In May 2000, the Sheriff's officer went to the Casual Life factory premises. He seized two large and extremely heavy presses by taking what is known as "walking possession" of them. Mr Varendran, an accountant at Casual Life, signed the seizure notice and an acknowledgment that he undertook to abide by certain "Conditions of Safekeeping (Seized Goods)".
On 30 January 2001, an officer of the Sheriff, Mr Jacotine, attempted to take the seized items from the premises to the Sheriff's store. However, Casual Life obtained an order for stay of execution in the Melbourne Magistrates Court.
On 28 February 2001, Casual Life agreed to sell its stock, plant and equipment to Casual Life Furniture International Pty Ltd, a new company that the directors of the first company had set up.
Afterwards, Casual Life International took over the Casual Life business which it carried on at the same premises. On 9 November 2001, Mr Jacotine came back to the Causal Life factory seeking payment of the judgment debt or the removal of the seized items. Mr Joseph Guss showed him a copy of the 28 February 2001 agreement between Casual Life and Casual Life International, and told him that the goods had been sold.
Mr Joseph Guss and his son, Mr Antony Guss, two directors of Casual Life Furniture Pty Ltd, were charged with an offence under s111(7B) of the Magistrates' Court Act 1989 of disposing of property seized by the Sheriff, without having obtained his written consent.

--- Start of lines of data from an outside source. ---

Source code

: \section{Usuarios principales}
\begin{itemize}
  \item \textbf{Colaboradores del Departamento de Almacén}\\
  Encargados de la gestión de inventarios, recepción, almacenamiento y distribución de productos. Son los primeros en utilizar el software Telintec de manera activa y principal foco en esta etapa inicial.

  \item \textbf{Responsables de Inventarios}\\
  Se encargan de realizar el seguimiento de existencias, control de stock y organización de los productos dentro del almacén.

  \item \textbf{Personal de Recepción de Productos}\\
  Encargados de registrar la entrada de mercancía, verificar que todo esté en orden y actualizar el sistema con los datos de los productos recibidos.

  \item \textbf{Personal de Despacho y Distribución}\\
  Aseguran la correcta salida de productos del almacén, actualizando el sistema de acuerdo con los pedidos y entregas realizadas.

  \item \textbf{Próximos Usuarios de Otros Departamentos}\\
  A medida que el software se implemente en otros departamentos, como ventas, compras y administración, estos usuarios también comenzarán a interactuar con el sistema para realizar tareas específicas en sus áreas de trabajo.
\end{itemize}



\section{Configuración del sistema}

After a drawn out dispute over whether Joseph Guss, a lawyer, was properly served, a hearing in the Magistrates' Court resumed in July 2004. At this hearing, after the prosecution had finished presenting its case, the defence submitted that no charges had been out. The lawyer for the defendants argued that the warrant of execution was valid for only one year. As there was no evidence that the warrant had been extended (and after the prosecution had completed its case, no more evidence could be added) there was no case to answer. (The warrant had indeed been extended to 20 December 2002, according to the Magistrates' Court's lawyers, but the judge would not accept any more evidence.)
However, the Sheriff had taken walking possession within the year, therefore the extension beyond 12 months was not necessary. He had tried to take the goods away after the year was up, but walking possession was execution. The judge said, "I adopt the generally accepted view of the meaning [of execution] as being the act by the Sheriff of attending premises and seizing the goods, either by actually removing them or by applying to them the status of 'Walking Possession'.
The hearing was adjourned so that the Guss's could appeal to the Supreme Court. In general, the courts are reluctant to interrupt the normal course of procedure in criminal matters. Appeal courts won't review a decision such as this, in relation to evidence or procedure, unless the circumstances are special or exceptional. In this case the Judge in the Supreme Court refused to change the original judge's decision on the validity of the warrant. He concluded that the proceeding before the magistrate should be allowed to run its course.
The final outcome of that case - the prosecution disposing of property seized by the Sheriff - is not reported.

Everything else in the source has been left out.